- [ASSIGNMENT]: An image-free reproduction of the data below is needed: print it exactly.

(Saved data entries)
□ □ □ □
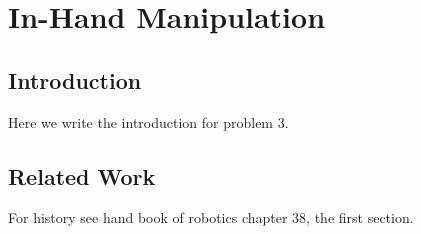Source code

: \chapter{In-Hand Manipulation} \label{ch:3-in-hand-manipulation}

\section{Introduction} \label{sec:3-in-hand-manipulation-introduction}
Here we write the introduction for problem 3.


\section{Related Work} \label{sec:3-in-hand-manipulation-related-work}





For history see hand book of robotics chapter 38, the first section.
□ □ □ □
- [RESPONSE BELOW]:
Source code

: \chapter{In-Hand Manipulation} \label{ch:3-in-hand-manipulation}

\section{Introduction} \label{sec:3-in-hand-manipulation-introduction}
Here we write the introduction for problem 3.


\section{Related Work} \label{sec:3-in-hand-manipulation-related-work}





For history see hand book of robotics chapter 38, the first section.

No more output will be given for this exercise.